Examinons cet argument du point de vue du rôle que joue le sport dans la société canadienne et de la raison pour laquelle la grande majorité des Canadiens et des athlètes canadiens ne veulent pas que des substances destinées à augmenter le rendement soient utilisées dans les sports.

D’abord et avant tout, l’usage de substances destinées à augmenter le rendement est interdit dans le sport parce qu’il est nocif pour la santé des athlètes. Chaque substance ou méthode qui figure sur la liste des substances interdites y est parce qu’il y a des preuves scientifique de l’existence d’un lien entre son usage dans le sport et des conséquences néfastes pour la santé. Monsieur Kelly soutient que les athlètes qui les utilisent sont des adultes et que s’ils veulent prendre ce risque, nous devrions les laisser faire. En fait, on pourrait penser que les énormes incitatifs financiers du sport professionnel obligent les athlètes à le faire. Cependant, ce n’est pas que des athlètes qui peuvent être disposés à risquer leur santé et même leur vie que nous devons nous soucier. La recherche nous apprend que la grande majorité des athlètes du monde entier ne veulent pas être forcés à prendre les risques pour la santé associés à l’usage des substances destinées à augmenter le rendement. Si nous laissons les athlètes qui sont disposés à prendre le risque d’utiliser des substances destinées à augmenter le rendement le faire, les autres athlètes seront pratiquement obligés d’en faire autant pour les suivre. Si nous faisions cela, nous manquerions à l’obligation de diligence que nous avons vis-à-vis de nos athlètes en tant qu’employeurs, organismes de réglementation des sports et autorités publiques.

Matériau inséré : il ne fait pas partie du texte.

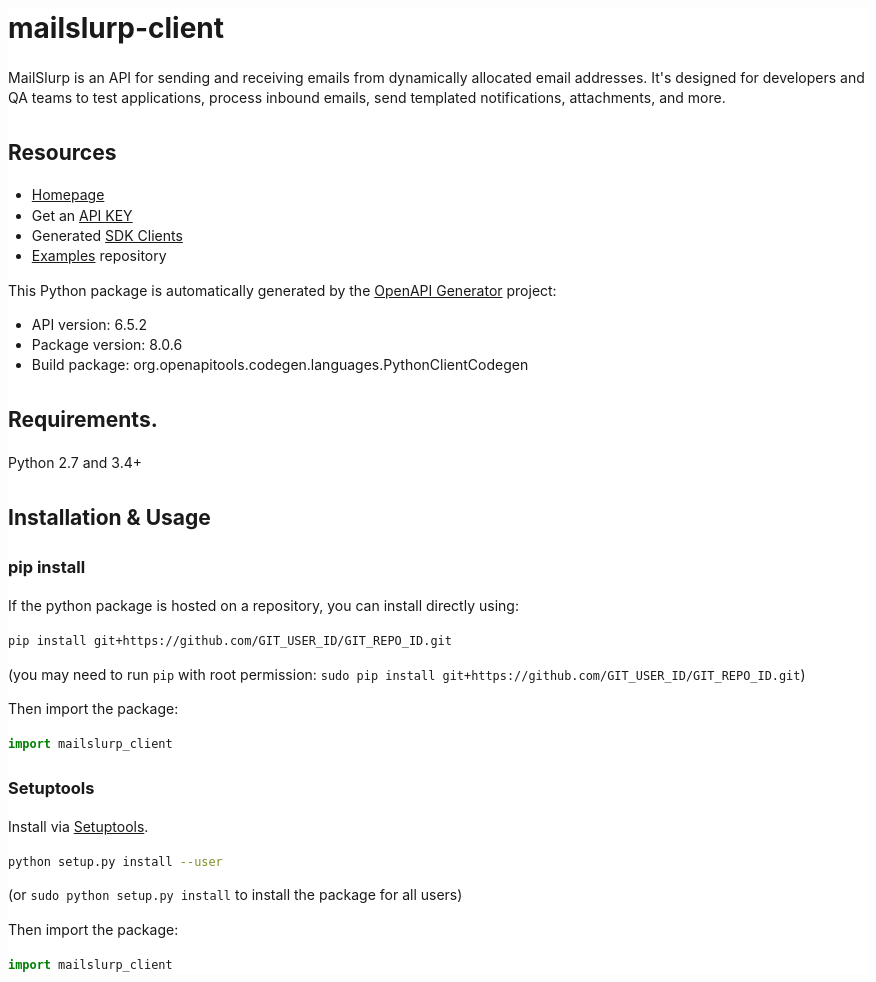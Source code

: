 # mailslurp-client
MailSlurp is an API for sending and receiving emails from dynamically allocated email addresses. It's designed for developers and QA teams to test applications, process inbound emails, send templated notifications, attachments, and more. 

## Resources
- [Homepage](https://www.mailslurp.com)
- Get an [API KEY](https://app.mailslurp.com/sign-up/)
- Generated [SDK Clients](https://www.mailslurp.com/docs/)
- [Examples](https://github.com/mailslurp/examples) repository


This Python package is automatically generated by the [OpenAPI Generator](https://openapi-generator.tech) project:

- API version: 6.5.2
- Package version: 8.0.6
- Build package: org.openapitools.codegen.languages.PythonClientCodegen

## Requirements.

Python 2.7 and 3.4+

## Installation & Usage
### pip install

If the python package is hosted on a repository, you can install directly using:

```sh
pip install git+https://github.com/GIT_USER_ID/GIT_REPO_ID.git
```
(you may need to run `pip` with root permission: `sudo pip install git+https://github.com/GIT_USER_ID/GIT_REPO_ID.git`)

Then import the package:
```python
import mailslurp_client
```

### Setuptools

Install via [Setuptools](http://pypi.python.org/pypi/setuptools).

```sh
python setup.py install --user
```
(or `sudo python setup.py install` to install the package for all users)

Then import the package:
```python
import mailslurp_client
```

De plus, l’usage des substances destinées à augmenter le rendement dans le sport est une fraude pure et simple. La fraude n’a sa place dans aucun domaine. Monsieur Kelly soutiendrait-il aussi que l’on peut gagner des millions de dollars en affaires en commettant des fraudes et que, par conséquent, qui ne le ferait pas? Sinon, pourquoi alors soutient-il qu’il est acceptable de gagner des millions de dollars dans le sport en commettant une fraude par l’usage de substances destinées à augmenter le rendement?

Mais il y a une raison encore plus convaincante d’avoir des règles contre l’usage des substances destinées à augmenter le rendement dans le sport, et cette raison est tout simplement l’impact que nos meilleurs athlètes ont, par l’exemple qu’ils donnent, sur les décisions et les comportements des jeunes enfants. Si le message que nous transmettons aux jeunes enfants dans le sport est que « le seul moyen de réussir est d’utiliser des substances destinées à augmenter le rendement », alors nos enfants deviendront des victimes consentantes, trop jeunes et impressionnables pour comprendre. Ceci créerait à l’échelle mondiale un problème de santé publique d’une ampleur incalculable.

Oui, le sport nous divertit. Mais le sport est beaucoup plus qu’un simple divertissement. Le sport est un actif public incroyablement précieux. Il est susceptible de faire un bien énorme à nos collectivités et à notre pays. Lorsque nous faisons du sport correctement, lorsque le sport repose sur des valeurs et des principes qui consistent entre autres à demeurer en santé, à respecter les autres et à faire preuve d’esprit sportif, alors le sport peut développer la moralité de nos enfants, renforcer nos collectivités et accroître nos chances d’exceller sur la scène mondiale. C’est pourquoi les substances destinées à augmenter le rendement n’ont pas leur place dans le sport! Elles privent le sport et nos athlètes de ces avantages.

Adam van Koeverden, l’un de nos plus grands athlètes olympiques, le sait. Il a répondu (http://goo.gl/Gq8zdL) très vite à l’article néfaste de monsieur Kelly. Bien joué, Adam! Adam défend l’intégrité du sport et incite la prochaine génération de Canadiens à participer au sport pur.

Nous avons tous la responsabilité de défendre l’intégrité du sport, de protéger les athlètes et les jeunes enfants des pressions exercées sur eux pour qu’ils utilisent des substances destinées à augmenter le rendement, et d’aider le sport à réaliser son potentiel pour nos enfants, nos collectivités et notre pays, les journalistes comme les autres!